Pandemic, with roots in Latin and Greek, is a combination of “pan,” for all, and “demos,” for people or population. The latter is the same root of “democracy,” Sokolowski noted. The word pandemic dates to the mid-1600s, used broadly for “universal” and more specifically to disease in a medical text in the 1660s, he said.
That was after the plagues of the Middle Ages, Sokolowski said.
He attributes the lookup traffic for pandemic not entirely to searchers who didn’t know what it meant but also to those on the hunt for more detail, or for inspiration or comfort.
“We see that the word love is looked up around Valentine’s Day and the word cornucopia is looked up at Thanksgiving,” Sokolowski said. “We see a word like surreal spiking when a moment of national tragedy or shock occurs. It’s the idea of dictionaries being the beginning of putting your thoughts in order.”
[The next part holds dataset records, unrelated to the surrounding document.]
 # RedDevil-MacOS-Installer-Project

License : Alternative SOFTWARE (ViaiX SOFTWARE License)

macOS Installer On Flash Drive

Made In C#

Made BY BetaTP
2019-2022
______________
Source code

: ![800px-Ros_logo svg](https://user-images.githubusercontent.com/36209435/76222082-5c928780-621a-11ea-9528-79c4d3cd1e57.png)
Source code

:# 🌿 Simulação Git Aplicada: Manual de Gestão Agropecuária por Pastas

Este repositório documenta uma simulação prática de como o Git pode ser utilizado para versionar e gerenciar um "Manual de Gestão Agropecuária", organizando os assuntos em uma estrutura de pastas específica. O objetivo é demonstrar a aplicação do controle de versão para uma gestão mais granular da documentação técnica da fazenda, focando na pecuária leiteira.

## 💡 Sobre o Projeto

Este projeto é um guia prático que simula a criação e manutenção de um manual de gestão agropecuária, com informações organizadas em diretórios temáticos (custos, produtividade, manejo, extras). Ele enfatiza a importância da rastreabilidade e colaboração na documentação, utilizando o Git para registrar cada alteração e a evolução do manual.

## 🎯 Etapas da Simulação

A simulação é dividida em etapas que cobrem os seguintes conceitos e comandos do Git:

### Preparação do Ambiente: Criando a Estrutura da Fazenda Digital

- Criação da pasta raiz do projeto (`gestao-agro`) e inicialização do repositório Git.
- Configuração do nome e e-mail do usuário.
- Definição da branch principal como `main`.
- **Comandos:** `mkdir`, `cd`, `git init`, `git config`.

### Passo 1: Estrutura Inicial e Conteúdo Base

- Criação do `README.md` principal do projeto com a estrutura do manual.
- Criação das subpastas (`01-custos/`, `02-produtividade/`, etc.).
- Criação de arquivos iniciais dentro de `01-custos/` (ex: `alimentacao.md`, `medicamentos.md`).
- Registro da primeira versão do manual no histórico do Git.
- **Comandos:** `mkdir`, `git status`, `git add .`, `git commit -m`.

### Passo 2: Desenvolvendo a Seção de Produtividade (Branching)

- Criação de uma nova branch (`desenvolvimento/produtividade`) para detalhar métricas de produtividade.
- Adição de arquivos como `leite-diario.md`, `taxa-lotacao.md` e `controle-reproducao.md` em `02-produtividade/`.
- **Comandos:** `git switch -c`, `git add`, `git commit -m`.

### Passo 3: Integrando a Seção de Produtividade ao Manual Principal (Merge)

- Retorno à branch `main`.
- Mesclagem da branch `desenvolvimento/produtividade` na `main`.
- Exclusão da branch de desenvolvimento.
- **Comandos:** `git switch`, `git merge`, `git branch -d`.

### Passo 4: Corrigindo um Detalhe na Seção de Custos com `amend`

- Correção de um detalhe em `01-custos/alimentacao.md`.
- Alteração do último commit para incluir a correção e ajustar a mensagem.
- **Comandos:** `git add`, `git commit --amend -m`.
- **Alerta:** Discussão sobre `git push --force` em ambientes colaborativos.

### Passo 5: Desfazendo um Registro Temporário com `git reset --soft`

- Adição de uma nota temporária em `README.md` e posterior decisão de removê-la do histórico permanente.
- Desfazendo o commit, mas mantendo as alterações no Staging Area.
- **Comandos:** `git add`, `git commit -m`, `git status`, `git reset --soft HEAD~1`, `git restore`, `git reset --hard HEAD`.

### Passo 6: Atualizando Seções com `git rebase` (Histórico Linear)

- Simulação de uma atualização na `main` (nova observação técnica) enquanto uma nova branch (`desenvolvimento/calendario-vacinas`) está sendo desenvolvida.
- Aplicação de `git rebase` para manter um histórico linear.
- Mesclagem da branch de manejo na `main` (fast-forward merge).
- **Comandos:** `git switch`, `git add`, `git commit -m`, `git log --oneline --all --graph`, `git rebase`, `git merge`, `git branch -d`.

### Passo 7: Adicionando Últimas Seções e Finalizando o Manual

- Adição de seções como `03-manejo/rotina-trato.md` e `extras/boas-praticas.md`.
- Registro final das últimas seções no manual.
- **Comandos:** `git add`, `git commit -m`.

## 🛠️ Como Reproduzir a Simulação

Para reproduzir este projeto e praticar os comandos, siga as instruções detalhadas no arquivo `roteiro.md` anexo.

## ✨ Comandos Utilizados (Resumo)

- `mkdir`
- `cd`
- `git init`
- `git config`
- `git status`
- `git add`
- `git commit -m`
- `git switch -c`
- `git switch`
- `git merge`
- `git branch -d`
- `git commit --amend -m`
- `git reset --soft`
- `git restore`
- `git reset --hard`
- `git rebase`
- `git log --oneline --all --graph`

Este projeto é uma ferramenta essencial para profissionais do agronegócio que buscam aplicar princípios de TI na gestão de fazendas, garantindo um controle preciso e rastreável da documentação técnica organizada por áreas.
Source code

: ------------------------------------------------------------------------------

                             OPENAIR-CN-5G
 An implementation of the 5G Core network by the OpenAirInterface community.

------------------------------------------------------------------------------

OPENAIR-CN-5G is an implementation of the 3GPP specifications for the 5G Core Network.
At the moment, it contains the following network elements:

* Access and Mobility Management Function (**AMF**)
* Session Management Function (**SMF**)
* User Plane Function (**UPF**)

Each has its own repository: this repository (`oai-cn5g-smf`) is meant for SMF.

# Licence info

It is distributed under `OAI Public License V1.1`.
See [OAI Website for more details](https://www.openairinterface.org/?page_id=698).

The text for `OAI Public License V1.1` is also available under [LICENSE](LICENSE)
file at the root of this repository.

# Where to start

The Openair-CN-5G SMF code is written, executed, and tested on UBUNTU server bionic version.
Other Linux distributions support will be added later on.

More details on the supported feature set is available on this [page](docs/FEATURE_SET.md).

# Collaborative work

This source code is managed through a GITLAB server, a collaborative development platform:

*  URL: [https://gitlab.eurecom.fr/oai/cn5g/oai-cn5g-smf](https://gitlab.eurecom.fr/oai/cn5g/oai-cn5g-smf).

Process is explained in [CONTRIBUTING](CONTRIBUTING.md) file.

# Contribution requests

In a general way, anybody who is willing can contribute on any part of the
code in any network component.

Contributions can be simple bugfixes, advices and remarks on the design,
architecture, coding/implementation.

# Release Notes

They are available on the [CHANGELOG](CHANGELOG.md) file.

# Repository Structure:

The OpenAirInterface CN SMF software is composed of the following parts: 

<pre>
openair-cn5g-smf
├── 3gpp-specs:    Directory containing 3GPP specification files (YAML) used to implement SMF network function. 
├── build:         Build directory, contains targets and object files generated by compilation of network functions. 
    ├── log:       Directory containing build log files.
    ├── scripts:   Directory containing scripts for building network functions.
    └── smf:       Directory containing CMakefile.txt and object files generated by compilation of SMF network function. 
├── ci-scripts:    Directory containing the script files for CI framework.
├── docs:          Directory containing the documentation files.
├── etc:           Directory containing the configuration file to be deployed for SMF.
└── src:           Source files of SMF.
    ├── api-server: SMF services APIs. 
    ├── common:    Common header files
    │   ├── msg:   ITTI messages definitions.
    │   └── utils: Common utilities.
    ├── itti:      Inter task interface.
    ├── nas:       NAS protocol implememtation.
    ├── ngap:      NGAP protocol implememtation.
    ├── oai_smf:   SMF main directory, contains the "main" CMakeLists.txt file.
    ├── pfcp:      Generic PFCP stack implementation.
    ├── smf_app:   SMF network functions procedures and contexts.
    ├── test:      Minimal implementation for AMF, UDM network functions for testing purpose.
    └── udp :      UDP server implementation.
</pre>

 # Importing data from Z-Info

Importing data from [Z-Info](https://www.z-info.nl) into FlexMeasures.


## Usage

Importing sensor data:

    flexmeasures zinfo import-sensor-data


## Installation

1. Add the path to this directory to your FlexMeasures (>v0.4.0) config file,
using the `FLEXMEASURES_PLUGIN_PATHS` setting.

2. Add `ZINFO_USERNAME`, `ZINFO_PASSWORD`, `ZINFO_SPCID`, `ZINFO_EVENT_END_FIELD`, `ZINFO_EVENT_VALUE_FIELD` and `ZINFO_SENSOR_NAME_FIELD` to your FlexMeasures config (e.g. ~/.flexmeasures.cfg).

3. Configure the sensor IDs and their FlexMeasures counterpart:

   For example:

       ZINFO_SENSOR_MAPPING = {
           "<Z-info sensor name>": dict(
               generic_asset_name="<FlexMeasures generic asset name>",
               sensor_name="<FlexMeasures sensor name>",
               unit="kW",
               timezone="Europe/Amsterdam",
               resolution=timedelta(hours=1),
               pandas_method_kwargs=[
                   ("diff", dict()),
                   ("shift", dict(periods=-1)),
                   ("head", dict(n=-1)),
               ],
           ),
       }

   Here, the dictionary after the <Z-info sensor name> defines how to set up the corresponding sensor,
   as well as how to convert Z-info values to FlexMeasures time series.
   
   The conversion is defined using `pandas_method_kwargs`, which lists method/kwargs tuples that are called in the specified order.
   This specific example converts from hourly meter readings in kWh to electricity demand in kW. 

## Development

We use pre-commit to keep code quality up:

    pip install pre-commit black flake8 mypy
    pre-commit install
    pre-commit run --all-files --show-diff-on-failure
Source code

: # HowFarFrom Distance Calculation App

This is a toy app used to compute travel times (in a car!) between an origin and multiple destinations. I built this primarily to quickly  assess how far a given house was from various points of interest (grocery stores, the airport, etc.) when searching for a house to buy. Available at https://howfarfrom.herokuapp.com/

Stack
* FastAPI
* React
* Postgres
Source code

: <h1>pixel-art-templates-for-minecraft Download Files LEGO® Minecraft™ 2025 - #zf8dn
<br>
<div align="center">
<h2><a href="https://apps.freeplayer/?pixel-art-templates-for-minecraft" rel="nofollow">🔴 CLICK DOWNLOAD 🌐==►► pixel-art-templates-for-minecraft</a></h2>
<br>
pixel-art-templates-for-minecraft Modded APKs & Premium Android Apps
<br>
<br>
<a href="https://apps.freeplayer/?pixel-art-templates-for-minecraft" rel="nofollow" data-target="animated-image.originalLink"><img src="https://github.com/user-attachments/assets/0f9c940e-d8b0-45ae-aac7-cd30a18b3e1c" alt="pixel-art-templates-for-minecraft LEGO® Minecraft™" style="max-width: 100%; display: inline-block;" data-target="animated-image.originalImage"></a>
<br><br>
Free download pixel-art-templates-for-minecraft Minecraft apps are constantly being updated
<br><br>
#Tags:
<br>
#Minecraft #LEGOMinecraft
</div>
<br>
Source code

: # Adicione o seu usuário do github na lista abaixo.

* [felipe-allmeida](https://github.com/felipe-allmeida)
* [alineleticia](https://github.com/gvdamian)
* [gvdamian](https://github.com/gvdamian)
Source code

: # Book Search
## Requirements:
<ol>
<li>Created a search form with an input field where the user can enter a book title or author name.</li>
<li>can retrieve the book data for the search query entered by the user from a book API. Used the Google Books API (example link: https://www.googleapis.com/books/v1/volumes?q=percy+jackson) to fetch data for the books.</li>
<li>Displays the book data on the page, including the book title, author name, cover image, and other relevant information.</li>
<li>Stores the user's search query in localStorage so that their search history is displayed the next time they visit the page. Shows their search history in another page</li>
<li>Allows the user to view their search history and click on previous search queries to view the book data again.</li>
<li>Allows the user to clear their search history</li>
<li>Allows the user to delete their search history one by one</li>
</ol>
Merriam-Webster acted quickly in March to add and update entries on its site for words related to the pandemic. While “coronavirus” had been in the dictionary for decades, “COVID-19” was coined in February. Thirty-four days later, Merriam-Webster had it up online, along with a couple dozen other entries that were revised to reflect the health emergency.
“That’s the shortest period of time we’ve ever seen a word go from coinage to entry,” Sokolowski said. “The word had this urgency.”
Coronavirus was among runners up for word of the year as it jumped into the mainstream. Quarantine, asymptomatic, mamba, kraken, defund, antebellum, irregardless, icon, schadenfreude and malarkey were also runners up based on lookup spikes around specific events.
Particularly interesting to word nerds like Sokolowski, a lexicographer, is quarantine. With Italian roots, it was used during the Black Death of the 1300s for the period of time a new ship coming into port would have to wait outside a city to prevent disease. The “quar” in quarantine derives from 40, for the 40 days required.
Spikes for mamba occurred after the January death of Kobe Bryant, whose nickname was the Black Mamba. A mass of lookups occurred for kraken in July after Seattle’s new National Hockey League franchise chose the mythical sea monster as its name, urged along by fans.
Country group Lady Antebellum’s name change to Lady A drove dictionary interest in June, while malarkey got a boost from President-elect Joe Biden, who’s fond of using the word. Icon was front and center in headlines after the deaths of US Rep. John Lewis and US Supreme Court Justice Ruth Bader Ginsberg.
The Merriam-Webster site has about 40 million unique monthly users and about 100 million monthly page views.